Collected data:
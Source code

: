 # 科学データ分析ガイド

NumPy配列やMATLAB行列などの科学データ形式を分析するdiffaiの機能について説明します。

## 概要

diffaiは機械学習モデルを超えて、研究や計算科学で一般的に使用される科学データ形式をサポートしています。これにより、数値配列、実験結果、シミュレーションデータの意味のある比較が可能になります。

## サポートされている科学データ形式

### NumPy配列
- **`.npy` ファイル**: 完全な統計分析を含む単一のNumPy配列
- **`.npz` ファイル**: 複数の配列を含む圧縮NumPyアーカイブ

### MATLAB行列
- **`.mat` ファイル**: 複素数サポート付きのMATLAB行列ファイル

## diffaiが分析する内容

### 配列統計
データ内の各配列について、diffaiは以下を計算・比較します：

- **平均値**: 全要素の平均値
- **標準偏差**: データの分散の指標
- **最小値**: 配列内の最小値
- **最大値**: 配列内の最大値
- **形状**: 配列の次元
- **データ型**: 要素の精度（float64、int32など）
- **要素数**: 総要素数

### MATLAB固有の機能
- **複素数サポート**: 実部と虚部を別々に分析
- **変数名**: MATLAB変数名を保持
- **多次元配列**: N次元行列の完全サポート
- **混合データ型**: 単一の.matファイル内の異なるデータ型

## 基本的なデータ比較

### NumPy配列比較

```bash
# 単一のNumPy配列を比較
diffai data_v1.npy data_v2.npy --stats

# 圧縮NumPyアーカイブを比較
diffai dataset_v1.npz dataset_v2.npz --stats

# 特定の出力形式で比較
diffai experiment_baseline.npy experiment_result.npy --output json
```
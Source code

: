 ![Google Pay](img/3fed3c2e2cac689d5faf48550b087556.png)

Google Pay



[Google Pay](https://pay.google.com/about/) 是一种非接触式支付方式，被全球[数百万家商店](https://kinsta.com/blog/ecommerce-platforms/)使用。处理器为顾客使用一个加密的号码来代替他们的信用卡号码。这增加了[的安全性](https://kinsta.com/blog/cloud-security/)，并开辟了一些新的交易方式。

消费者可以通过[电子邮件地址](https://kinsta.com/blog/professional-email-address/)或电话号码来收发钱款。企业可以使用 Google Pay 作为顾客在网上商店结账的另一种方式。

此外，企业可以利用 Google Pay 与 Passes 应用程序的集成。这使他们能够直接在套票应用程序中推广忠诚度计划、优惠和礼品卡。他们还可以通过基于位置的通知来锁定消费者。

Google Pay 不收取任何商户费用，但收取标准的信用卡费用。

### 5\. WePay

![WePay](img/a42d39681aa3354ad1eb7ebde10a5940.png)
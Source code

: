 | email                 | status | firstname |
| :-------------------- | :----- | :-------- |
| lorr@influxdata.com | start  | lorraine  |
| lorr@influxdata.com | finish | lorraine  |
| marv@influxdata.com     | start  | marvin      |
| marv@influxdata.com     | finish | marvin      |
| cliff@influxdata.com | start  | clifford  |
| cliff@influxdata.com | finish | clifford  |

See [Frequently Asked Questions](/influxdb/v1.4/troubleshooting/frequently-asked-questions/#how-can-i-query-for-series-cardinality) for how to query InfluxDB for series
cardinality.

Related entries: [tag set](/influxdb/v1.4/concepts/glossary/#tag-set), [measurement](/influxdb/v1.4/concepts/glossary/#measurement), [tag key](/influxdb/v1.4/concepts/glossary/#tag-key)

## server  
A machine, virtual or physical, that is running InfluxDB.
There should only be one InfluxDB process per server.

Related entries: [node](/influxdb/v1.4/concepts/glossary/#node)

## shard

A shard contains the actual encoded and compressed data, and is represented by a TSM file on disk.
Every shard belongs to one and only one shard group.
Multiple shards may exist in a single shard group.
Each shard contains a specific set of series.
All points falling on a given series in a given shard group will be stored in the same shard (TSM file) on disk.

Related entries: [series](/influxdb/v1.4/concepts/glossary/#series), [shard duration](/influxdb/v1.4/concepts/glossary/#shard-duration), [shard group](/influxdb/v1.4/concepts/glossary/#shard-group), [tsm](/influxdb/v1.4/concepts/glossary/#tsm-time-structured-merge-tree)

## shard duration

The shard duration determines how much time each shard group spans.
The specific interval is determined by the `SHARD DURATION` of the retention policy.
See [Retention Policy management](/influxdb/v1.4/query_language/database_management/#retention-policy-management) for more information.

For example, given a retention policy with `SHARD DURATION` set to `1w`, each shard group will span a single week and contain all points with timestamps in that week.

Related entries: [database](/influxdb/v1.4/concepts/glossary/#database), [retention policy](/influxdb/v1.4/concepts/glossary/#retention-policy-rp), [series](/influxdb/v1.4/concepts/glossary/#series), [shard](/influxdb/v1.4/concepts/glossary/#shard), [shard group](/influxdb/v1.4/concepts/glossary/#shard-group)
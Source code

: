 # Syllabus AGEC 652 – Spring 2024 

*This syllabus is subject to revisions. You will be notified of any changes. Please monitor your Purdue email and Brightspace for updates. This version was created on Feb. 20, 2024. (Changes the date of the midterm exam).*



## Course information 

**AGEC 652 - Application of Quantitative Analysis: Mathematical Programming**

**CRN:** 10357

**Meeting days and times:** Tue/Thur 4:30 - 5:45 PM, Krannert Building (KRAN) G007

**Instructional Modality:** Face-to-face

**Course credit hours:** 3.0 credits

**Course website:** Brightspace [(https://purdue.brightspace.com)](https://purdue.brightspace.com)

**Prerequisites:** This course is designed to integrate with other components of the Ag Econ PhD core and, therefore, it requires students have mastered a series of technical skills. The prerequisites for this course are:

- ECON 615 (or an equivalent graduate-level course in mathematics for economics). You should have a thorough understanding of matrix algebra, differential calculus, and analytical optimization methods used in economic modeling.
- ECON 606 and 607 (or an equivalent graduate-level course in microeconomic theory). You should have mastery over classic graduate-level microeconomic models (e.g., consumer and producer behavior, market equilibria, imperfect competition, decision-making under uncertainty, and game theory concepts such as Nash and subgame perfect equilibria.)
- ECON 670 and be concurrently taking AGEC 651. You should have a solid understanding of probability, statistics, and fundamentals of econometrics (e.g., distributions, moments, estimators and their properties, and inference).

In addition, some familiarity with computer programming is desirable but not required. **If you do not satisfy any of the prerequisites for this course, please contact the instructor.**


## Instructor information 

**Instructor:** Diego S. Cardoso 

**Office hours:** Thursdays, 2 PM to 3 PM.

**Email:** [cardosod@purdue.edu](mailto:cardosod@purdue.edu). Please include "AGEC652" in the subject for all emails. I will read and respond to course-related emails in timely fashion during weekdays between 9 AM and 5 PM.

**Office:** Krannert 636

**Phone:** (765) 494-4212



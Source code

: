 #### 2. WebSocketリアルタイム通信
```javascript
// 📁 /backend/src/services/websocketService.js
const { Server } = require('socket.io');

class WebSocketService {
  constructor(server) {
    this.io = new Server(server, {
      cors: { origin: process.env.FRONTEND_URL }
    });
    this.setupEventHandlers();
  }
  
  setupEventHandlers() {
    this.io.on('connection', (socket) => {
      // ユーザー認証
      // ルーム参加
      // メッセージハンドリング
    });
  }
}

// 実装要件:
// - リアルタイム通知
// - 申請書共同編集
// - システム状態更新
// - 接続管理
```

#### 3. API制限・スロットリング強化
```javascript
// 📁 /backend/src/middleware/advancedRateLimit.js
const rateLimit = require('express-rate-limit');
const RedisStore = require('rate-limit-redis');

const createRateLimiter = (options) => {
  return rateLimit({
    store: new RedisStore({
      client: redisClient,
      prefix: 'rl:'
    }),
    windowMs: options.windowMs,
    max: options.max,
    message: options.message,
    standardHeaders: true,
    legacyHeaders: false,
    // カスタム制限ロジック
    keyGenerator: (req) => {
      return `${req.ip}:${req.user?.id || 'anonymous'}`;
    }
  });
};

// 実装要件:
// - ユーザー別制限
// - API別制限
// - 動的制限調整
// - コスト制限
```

» **WHAT YOU HAVE TO DO**:
So that nothing is lost, write out each record exactly as it appears above.

» **TASK SOLUTION**:
Source code

: # 科学データ分析ガイド

NumPy配列やMATLAB行列などの科学データ形式を分析するdiffaiの機能について説明します。

## 概要

diffaiは機械学習モデルを超えて、研究や計算科学で一般的に使用される科学データ形式をサポートしています。これにより、数値配列、実験結果、シミュレーションデータの意味のある比較が可能になります。

## サポートされている科学データ形式

### NumPy配列
- **`.npy` ファイル**: 完全な統計分析を含む単一のNumPy配列
- **`.npz` ファイル**: 複数の配列を含む圧縮NumPyアーカイブ

### MATLAB行列
- **`.mat` ファイル**: 複素数サポート付きのMATLAB行列ファイル

## diffaiが分析する内容

### 配列統計
データ内の各配列について、diffaiは以下を計算・比較します：

- **平均値**: 全要素の平均値
- **標準偏差**: データの分散の指標
- **最小値**: 配列内の最小値
- **最大値**: 配列内の最大値
- **形状**: 配列の次元
- **データ型**: 要素の精度（float64、int32など）
- **要素数**: 総要素数

### MATLAB固有の機能
- **複素数サポート**: 実部と虚部を別々に分析
- **変数名**: MATLAB変数名を保持
- **多次元配列**: N次元行列の完全サポート
- **混合データ型**: 単一の.matファイル内の異なるデータ型

## 基本的なデータ比較

### NumPy配列比較

```bash
# 単一のNumPy配列を比較
diffai data_v1.npy data_v2.npy --stats

# 圧縮NumPyアーカイブを比較
diffai dataset_v1.npz dataset_v2.npz --stats

# 特定の出力形式で比較
diffai experiment_baseline.npy experiment_result.npy --output json
```
Source code

: ![Google Pay](img/3fed3c2e2cac689d5faf48550b087556.png)

Google Pay



[Google Pay](https://pay.google.com/about/) 是一种非接触式支付方式，被全球[数百万家商店](https://kinsta.com/blog/ecommerce-platforms/)使用。处理器为顾客使用一个加密的号码来代替他们的信用卡号码。这增加了[的安全性](https://kinsta.com/blog/cloud-security/)，并开辟了一些新的交易方式。

消费者可以通过[电子邮件地址](https://kinsta.com/blog/professional-email-address/)或电话号码来收发钱款。企业可以使用 Google Pay 作为顾客在网上商店结账的另一种方式。

此外，企业可以利用 Google Pay 与 Passes 应用程序的集成。这使他们能够直接在套票应用程序中推广忠诚度计划、优惠和礼品卡。他们还可以通过基于位置的通知来锁定消费者。

Google Pay 不收取任何商户费用，但收取标准的信用卡费用。

### 5\. WePay

![WePay](img/a42d39681aa3354ad1eb7ebde10a5940.png)
Source code

: | email                 | status | firstname |
| :-------------------- | :----- | :-------- |
| lorr@influxdata.com | start  | lorraine  |
| lorr@influxdata.com | finish | lorraine  |
| marv@influxdata.com     | start  | marvin      |
| marv@influxdata.com     | finish | marvin      |
| cliff@influxdata.com | start  | clifford  |
| cliff@influxdata.com | finish | clifford  |

See [Frequently Asked Questions](/influxdb/v1.4/troubleshooting/frequently-asked-questions/#how-can-i-query-for-series-cardinality) for how to query InfluxDB for series
cardinality.

Related entries: [tag set](/influxdb/v1.4/concepts/glossary/#tag-set), [measurement](/influxdb/v1.4/concepts/glossary/#measurement), [tag key](/influxdb/v1.4/concepts/glossary/#tag-key)

## server  
A machine, virtual or physical, that is running InfluxDB.
There should only be one InfluxDB process per server.

Related entries: [node](/influxdb/v1.4/concepts/glossary/#node)

## shard

A shard contains the actual encoded and compressed data, and is represented by a TSM file on disk.
Every shard belongs to one and only one shard group.
Multiple shards may exist in a single shard group.
Each shard contains a specific set of series.
All points falling on a given series in a given shard group will be stored in the same shard (TSM file) on disk.

Related entries: [series](/influxdb/v1.4/concepts/glossary/#series), [shard duration](/influxdb/v1.4/concepts/glossary/#shard-duration), [shard group](/influxdb/v1.4/concepts/glossary/#shard-group), [tsm](/influxdb/v1.4/concepts/glossary/#tsm-time-structured-merge-tree)

## shard duration

The shard duration determines how much time each shard group spans.
The specific interval is determined by the `SHARD DURATION` of the retention policy.
See [Retention Policy management](/influxdb/v1.4/query_language/database_management/#retention-policy-management) for more information.

For example, given a retention policy with `SHARD DURATION` set to `1w`, each shard group will span a single week and contain all points with timestamps in that week.

Related entries: [database](/influxdb/v1.4/concepts/glossary/#database), [retention policy](/influxdb/v1.4/concepts/glossary/#retention-policy-rp), [series](/influxdb/v1.4/concepts/glossary/#series), [shard](/influxdb/v1.4/concepts/glossary/#shard), [shard group](/influxdb/v1.4/concepts/glossary/#shard-group)
Source code

: # Syllabus AGEC 652 – Spring 2024 

*This syllabus is subject to revisions. You will be notified of any changes. Please monitor your Purdue email and Brightspace for updates. This version was created on Feb. 20, 2024. (Changes the date of the midterm exam).*



## Course information 

**AGEC 652 - Application of Quantitative Analysis: Mathematical Programming**

**CRN:** 10357

**Meeting days and times:** Tue/Thur 4:30 - 5:45 PM, Krannert Building (KRAN) G007

**Instructional Modality:** Face-to-face

**Course credit hours:** 3.0 credits

**Course website:** Brightspace [(https://purdue.brightspace.com)](https://purdue.brightspace.com)

**Prerequisites:** This course is designed to integrate with other components of the Ag Econ PhD core and, therefore, it requires students have mastered a series of technical skills. The prerequisites for this course are:

- ECON 615 (or an equivalent graduate-level course in mathematics for economics). You should have a thorough understanding of matrix algebra, differential calculus, and analytical optimization methods used in economic modeling.
- ECON 606 and 607 (or an equivalent graduate-level course in microeconomic theory). You should have mastery over classic graduate-level microeconomic models (e.g., consumer and producer behavior, market equilibria, imperfect competition, decision-making under uncertainty, and game theory concepts such as Nash and subgame perfect equilibria.)
- ECON 670 and be concurrently taking AGEC 651. You should have a solid understanding of probability, statistics, and fundamentals of econometrics (e.g., distributions, moments, estimators and their properties, and inference).

In addition, some familiarity with computer programming is desirable but not required. **If you do not satisfy any of the prerequisites for this course, please contact the instructor.**


## Instructor information 

**Instructor:** Diego S. Cardoso 

**Office hours:** Thursdays, 2 PM to 3 PM.

**Email:** [cardosod@purdue.edu](mailto:cardosod@purdue.edu). Please include "AGEC652" in the subject for all emails. I will read and respond to course-related emails in timely fashion during weekdays between 9 AM and 5 PM.

**Office:** Krannert 636

**Phone:** (765) 494-4212



Source code

: #### 2. WebSocketリアルタイム通信
```javascript
// 📁 /backend/src/services/websocketService.js
const { Server } = require('socket.io');

class WebSocketService {
  constructor(server) {
    this.io = new Server(server, {
      cors: { origin: process.env.FRONTEND_URL }
    });
    this.setupEventHandlers();
  }
  
  setupEventHandlers() {
    this.io.on('connection', (socket) => {
      // ユーザー認証
      // ルーム参加
      // メッセージハンドリング
    });
  }
}

// 実装要件:
// - リアルタイム通知
// - 申請書共同編集
// - システム状態更新
// - 接続管理
```

#### 3. API制限・スロットリング強化
```javascript
// 📁 /backend/src/middleware/advancedRateLimit.js
const rateLimit = require('express-rate-limit');
const RedisStore = require('rate-limit-redis');

const createRateLimiter = (options) => {
  return rateLimit({
    store: new RedisStore({
      client: redisClient,
      prefix: 'rl:'
    }),
    windowMs: options.windowMs,
    max: options.max,
    message: options.message,
    standardHeaders: true,
    legacyHeaders: false,
    // カスタム制限ロジック
    keyGenerator: (req) => {
      return `${req.ip}:${req.user?.id || 'anonymous'}`;
    }
  });
};

// 実装要件:
// - ユーザー別制限
// - API別制限
// - 動的制限調整
// - コスト制限
```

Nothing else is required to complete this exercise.